### YOUR INSTRUCTIONS
Only the lines from the one containing "Object subclass: #History" through the end of the listing below are to be reproduced, exactly as they stand.
[RECORDS FOR THIS TASK — start]
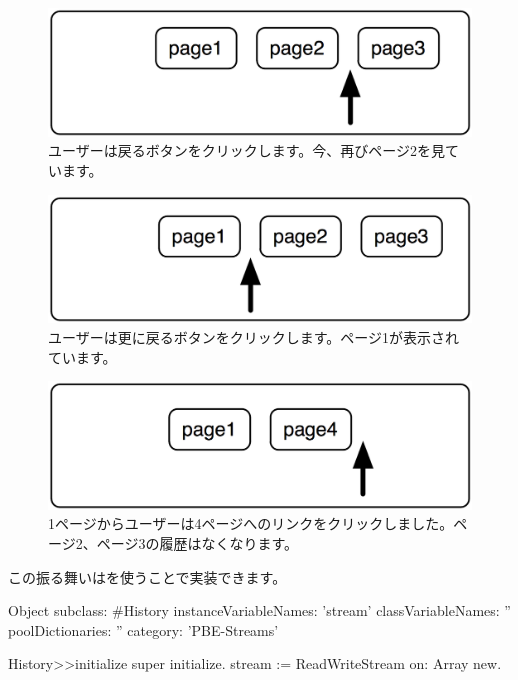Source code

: \documentclass[a4paper,10pt,twoside]{book}
\begin{document}
\begin{figure}[!ht]
\centerline{\includegraphics[scale=0.5]{page2_Stef}}
\caption{ユーザーは戻るボタンをクリックします。今、再びページ2を見ています。}
\vspace{.2in}
\end{figure}

\begin{figure}[!ht]
\centerline{\includegraphics[scale=0.5]{page1_Stef}}
\caption{ユーザーは更に戻るボタンをクリックします。ページ1が表示されています。}
\vspace{.2in}
\end{figure}

\begin{figure}[!ht]
\centerline{\includegraphics[scale=0.5]{page4Stef}}
\caption{1ページからユーザーは4ページへのリンクをクリックしました。ページ2、ページ3の履歴はなくなります。}
\vspace{.2in}
\end{figure}

この振る舞いはを使うことで実装できます。

\begin{code}{}
Object subclass: #History
  instanceVariableNames: 'stream'
  classVariableNames: ''
  poolDictionaries: ''
  category: 'PBE-Streams'

History>>initialize
    super initialize.
    stream := ReadWriteStream on: Array new.
\end{code}
\end{document}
[RECORDS FOR THIS TASK — finish]
### WRITTEN ANSWER
Object subclass: #History
  instanceVariableNames: 'stream'
  classVariableNames: ''
  poolDictionaries: ''
  category: 'PBE-Streams'

History>>initialize
    super initialize.
    stream := ReadWriteStream on: Array new.
\end{code}
\end{document}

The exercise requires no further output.